• Business And Markets

    Gov't Intervention in Share Prices Censured 

    The managing director of the Securities and Exchange Organization, Hassan Ghalibaf-Asl, has again asked government bodies to stop intervention in pricing products of listed companies. 

    Ghalibaf-Asl pointed to the government decision to “set a ceiling and a floor "for goods listed at the Iran Mercantile Exchange, saying that such rules are at odds with market mechanisms in which supply and demand rule. 

    Market observers say while policy and decision makers ostensibly take such measures to curb price gauging of steel in the domestic market and support end consumers, in essence such moves have the opposite effect filling the coffers of avaricious middlemen and intensify rent-seeking.

    "While intervention in pricing commodities like steel, cement and the auto sector is aimed at protecting the [low-income] people, it hardly ever produces the desired results and harms investor interest. There always are middlemen who come out as winners of such decisions," the Securities and Exchange News Agency quoted him as saying.

    Shareholders will be hurt eventually by such decisions that negatively impact profit-making of listed companies. 

    "In line with its legal mandate to protect shareholders, the SEO is against pricing intervention.
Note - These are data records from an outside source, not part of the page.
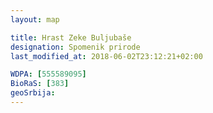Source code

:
 ```yaml
---
layout: map

title: Hrast Zeke Buljubaše
designation: Spomenik prirode
last_modified_at: 2018-06-02T23:12:21+02:00

WDPA: [555589095]
BioRaS: [383]
geoSrbija:
---
```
The organization will do all it can  to protect shareholders that now exceed 50 million.” 

    Experts say the ill-advised procedures have worsened volatility in the open market and given rise to “artificial demand” due to lower IME prices. 

    "Experience has it that most goods bought [at low prices] from the bourse are in the open market at inflated prices," Ghalibaf-Asl rued. 
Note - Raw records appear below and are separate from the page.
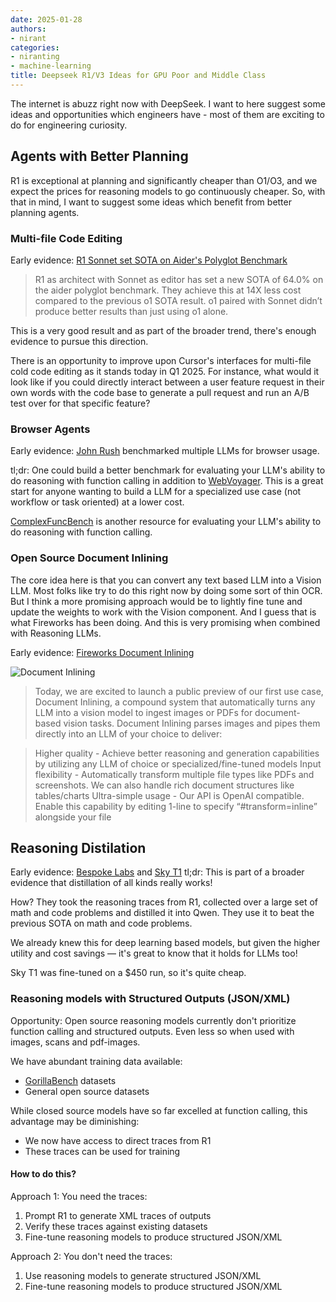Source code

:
 ```yaml
---
date: 2025-01-28
authors:
- nirant
categories:
- niranting
- machine-learning
title: Deepseek R1/V3 Ideas for GPU Poor and Middle Class
---
```


The internet is abuzz right now with DeepSeek. I want to here suggest some ideas and opportunities which engineers have - most of them are exciting to do for engineering curiosity. 

## Agents with Better Planning

R1 is exceptional at planning and significantly cheaper than O1/O3, and we expect the prices for reasoning models to go continuously cheaper. So, with that in mind, I want to suggest some ideas which benefit from better planning agents. 

### Multi-file Code Editing

Early evidence: [R1 Sonnet set SOTA on Aider's Polyglot Benchmark](https://aider.chat/2025/01/24/r1-sonnet.html#r1sonnet-set-sota-on-aiders-polyglot-benchmark)

> R1 as architect with Sonnet as editor has set a new SOTA of 64.0% on the aider polyglot benchmark. They achieve this at 14X less cost compared to the previous o1 SOTA result.
> o1 paired with Sonnet didn’t produce better results than just using o1 alone.

This is a very good result and as part of the broader trend, there's enough evidence to pursue this direction. 

There is an opportunity to improve upon Cursor's interfaces for multi-file cold code editing as it stands today in Q1 2025. For instance, what would it look like if you could directly interact between a user feature request in their own words with the code base to generate a pull request and run an A/B test over for that specific feature?

### Browser Agents

Early evidence: [John Rush](https://x.com/johnrushx/status/1883872256121774401) benchmarked multiple LLMs for browser usage. 

tl;dr: One could build a better benchmark for evaluating your LLM's ability to do reasoning with function calling in addition to [WebVoyager](https://arxiv.org/abs/2401.13919). This is a great start for anyone wanting to build a LLM for a specialized use case (not workflow or task oriented) at a lower cost. 

[ComplexFuncBench](https://github.com/THUDM/ComplexFuncBench) is another resource for evaluating your LLM's ability to do reasoning with function calling.

### Open Source Document Inlining

The core idea here is that you can convert any text based LLM into a Vision LLM. Most folks like try to do this right now by doing some sort of thin OCR. But I think a more promising approach would be to lightly fine tune and update the weights to work with the Vision component. And I guess that is what Fireworks has been doing. And this is very promising when combined with Reasoning LLMs.

Early evidence: [Fireworks Document Inlining](https://fireworks.ai/blog/document-inlining-launch)

![Document Inlining](https://fireworks.ai/_next/image?url=https%3A%2F%2Fprod-files-secure.s3.us-west-2.amazonaws.com%2Fc285f3eb-d4f2-4ce1-8c53-25d0d3a0337b%2Fc04477f2-0600-4879-a1a2-fd816ce93068%2FScreenshot_2024-12-23_at_9.21.43_AM.png%3FX-Amz-Algorithm%3DAWS4-HMAC-SHA256%26X-Amz-Content-Sha256%3DUNSIGNED-PAYLOAD%26X-Amz-Credential%3DAKIAT73L2G45FSPPWI6X%252F20250128%252Fus-west-2%252Fs3%252Faws4_request%26X-Amz-Date%3D20250128T062520Z%26X-Amz-Expires%3D3600%26X-Amz-Signature%3De95840cc5026398d3f114bcffe5d4d25c279a8398dab73bc87d3db947ad460d4%26X-Amz-SignedHeaders%3Dhost%26x-id%3DGetObject&w=1080&q=75)

> Today, we are excited to launch a public preview of our first use case, Document Inlining, a compound system that automatically turns any LLM into a vision model to ingest images or PDFs for document-based vision tasks. Document Inlining parses images and pipes them directly into an LLM of your choice to deliver:

> Higher quality - Achieve better reasoning and generation capabilities by utilizing any LLM of choice or specialized/fine-tuned models
> Input flexibility - Automatically transform multiple file types like PDFs and screenshots. We can also handle rich document structures like tables/charts
> Ultra-simple usage - Our API is OpenAI compatible. Enable this capability by editing 1-line to specify “#transform=inline” alongside your file

## Reasoning Distilation

Early evidence: [Bespoke Labs](https://www.bespokelabs.ai/blog/bespoke-stratos-the-unreasonable-effectiveness-of-reasoning-distillation) and [Sky T1](https://novasky-ai.github.io/posts/sky-t1/)
tl;dr: This is part of a broader evidence that distillation of all kinds really works!

How? They took the reasoning traces from R1, collected over a large set of math and code problems and distilled it into Qwen. They use it to beat the previous SOTA on math and code problems. 

We already knew this for deep learning based models, but given the higher utility and cost savings — it's great to know that it holds for LLMs too! 

Sky T1 was fine-tuned on a $450 run, so it's quite cheap. 

### Reasoning models with Structured Outputs (JSON/XML)

Opportunity: Open source reasoning models currently don't prioritize function calling and structured outputs. Even less so when used with images, scans and pdf-images. 

We have abundant training data available:
  - [GorillaBench](https://gorilla.cs.berkeley.edu/leaderboard.html) datasets
  - General open source datasets

While closed source models have so far excelled at function calling, this advantage may be diminishing:
  - We now have access to direct traces from R1
  - These traces can be used for training

#### How to do this?

Approach 1: You need the traces:

  1. Prompt R1 to generate XML traces of outputs
  2. Verify these traces against existing datasets
  3. Fine-tune reasoning models to produce structured JSON/XML

Approach 2: You don't need the traces:

  1. Use reasoning models to generate structured JSON/XML
  2. Fine-tune reasoning models to produce structured JSON/XML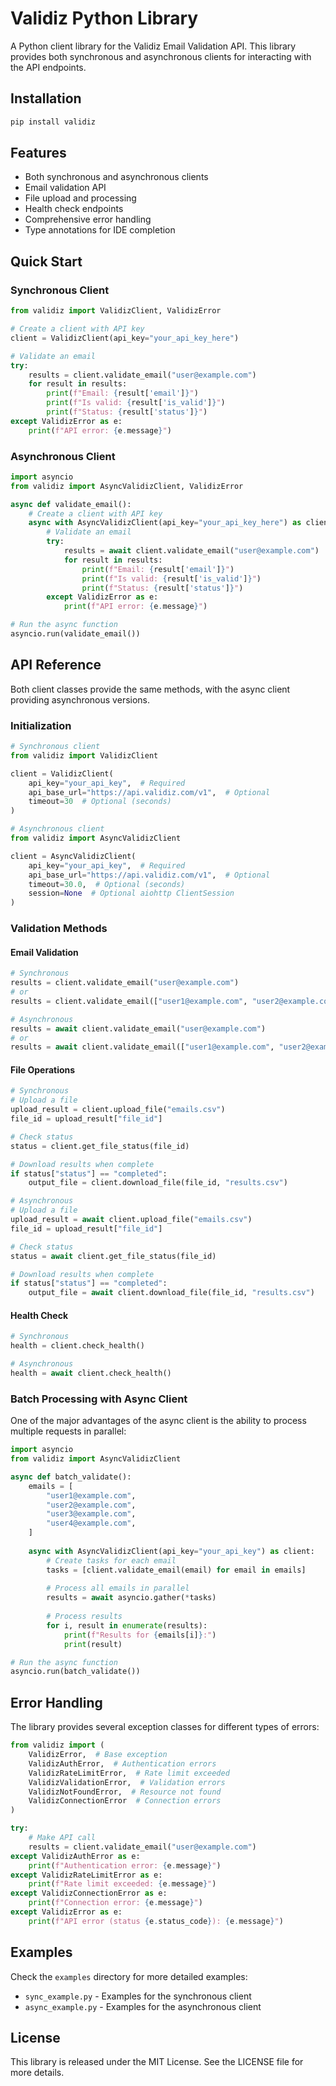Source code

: # Validiz Python Library

A Python client library for the Validiz Email Validation API. This library provides both synchronous and asynchronous clients for interacting with the API endpoints.

## Installation

```bash
pip install validiz
```

## Features

- Both synchronous and asynchronous clients
- Email validation API
- File upload and processing
- Health check endpoints
- Comprehensive error handling
- Type annotations for IDE completion

## Quick Start

### Synchronous Client

```python
from validiz import ValidizClient, ValidizError

# Create a client with API key
client = ValidizClient(api_key="your_api_key_here")

# Validate an email
try:
    results = client.validate_email("user@example.com")
    for result in results:
        print(f"Email: {result['email']}")
        print(f"Is valid: {result['is_valid']}")
        print(f"Status: {result['status']}")
except ValidizError as e:
    print(f"API error: {e.message}")
```

### Asynchronous Client

```python
import asyncio
from validiz import AsyncValidizClient, ValidizError

async def validate_email():
    # Create a client with API key
    async with AsyncValidizClient(api_key="your_api_key_here") as client:
        # Validate an email
        try:
            results = await client.validate_email("user@example.com")
            for result in results:
                print(f"Email: {result['email']}")
                print(f"Is valid: {result['is_valid']}")
                print(f"Status: {result['status']}")
        except ValidizError as e:
            print(f"API error: {e.message}")

# Run the async function
asyncio.run(validate_email())
```

## API Reference

Both client classes provide the same methods, with the async client providing asynchronous versions.

### Initialization

```python
# Synchronous client
from validiz import ValidizClient

client = ValidizClient(
    api_key="your_api_key",  # Required
    api_base_url="https://api.validiz.com/v1",  # Optional
    timeout=30  # Optional (seconds)
)

# Asynchronous client
from validiz import AsyncValidizClient

client = AsyncValidizClient(
    api_key="your_api_key",  # Required
    api_base_url="https://api.validiz.com/v1",  # Optional
    timeout=30.0,  # Optional (seconds)
    session=None  # Optional aiohttp ClientSession
)
```

### Validation Methods

#### Email Validation

```python
# Synchronous
results = client.validate_email("user@example.com")
# or
results = client.validate_email(["user1@example.com", "user2@example.com"])

# Asynchronous
results = await client.validate_email("user@example.com")
# or
results = await client.validate_email(["user1@example.com", "user2@example.com"])
```

#### File Operations

```python
# Synchronous
# Upload a file
upload_result = client.upload_file("emails.csv")
file_id = upload_result["file_id"]

# Check status
status = client.get_file_status(file_id)

# Download results when complete
if status["status"] == "completed":
    output_file = client.download_file(file_id, "results.csv")

# Asynchronous
# Upload a file
upload_result = await client.upload_file("emails.csv")
file_id = upload_result["file_id"]

# Check status
status = await client.get_file_status(file_id)

# Download results when complete
if status["status"] == "completed":
    output_file = await client.download_file(file_id, "results.csv")
```

#### Health Check

```python
# Synchronous
health = client.check_health()

# Asynchronous
health = await client.check_health()
```

### Batch Processing with Async Client

One of the major advantages of the async client is the ability to process multiple requests in parallel:

```python
import asyncio
from validiz import AsyncValidizClient

async def batch_validate():
    emails = [
        "user1@example.com",
        "user2@example.com",
        "user3@example.com",
        "user4@example.com",
    ]
    
    async with AsyncValidizClient(api_key="your_api_key") as client:
        # Create tasks for each email
        tasks = [client.validate_email(email) for email in emails]
        
        # Process all emails in parallel
        results = await asyncio.gather(*tasks)
        
        # Process results
        for i, result in enumerate(results):
            print(f"Results for {emails[i]}:")
            print(result)

# Run the async function
asyncio.run(batch_validate())
```

## Error Handling

The library provides several exception classes for different types of errors:

```python
from validiz import (
    ValidizError,  # Base exception
    ValidizAuthError,  # Authentication errors
    ValidizRateLimitError,  # Rate limit exceeded
    ValidizValidationError,  # Validation errors
    ValidizNotFoundError,  # Resource not found
    ValidizConnectionError  # Connection errors
)

try:
    # Make API call
    results = client.validate_email("user@example.com")
except ValidizAuthError as e:
    print(f"Authentication error: {e.message}")
except ValidizRateLimitError as e:
    print(f"Rate limit exceeded: {e.message}")
except ValidizConnectionError as e:
    print(f"Connection error: {e.message}")
except ValidizError as e:
    print(f"API error (status {e.status_code}): {e.message}")
```

## Examples

Check the `examples` directory for more detailed examples:

- `sync_example.py` - Examples for the synchronous client
- `async_example.py` - Examples for the asynchronous client

## License

This library is released under the MIT License. See the LICENSE file for more details.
    In recent weeks, the Rouhani administration’s controversial decision to set a price cap for steel products traded at IME became a cause celebre among government officials, steel producers, stock market authorities and private stakeholders.

    Earlier in November the head of the Tehran Chamber of Commerce, Industries, Mines and Agriculture Masoud Khansari urged the government to rethink the steel pricing mechanism at the IME.

    Khansari described the interventionist approach as "a serious threat" to the production and export of the key commodity. 

    In the same vein, Hossein Selahvarzi, a member of High Council of Securities and Exchange and vice president of ICCIMA highlighted the harmful effects of the controversial pricing mechanism on share prices of listed steel companies and its negative impact on market capitalization. 

    He linked the steep fall in share prices of steel companies as one ramification of the unwanted and unhelpful decisions.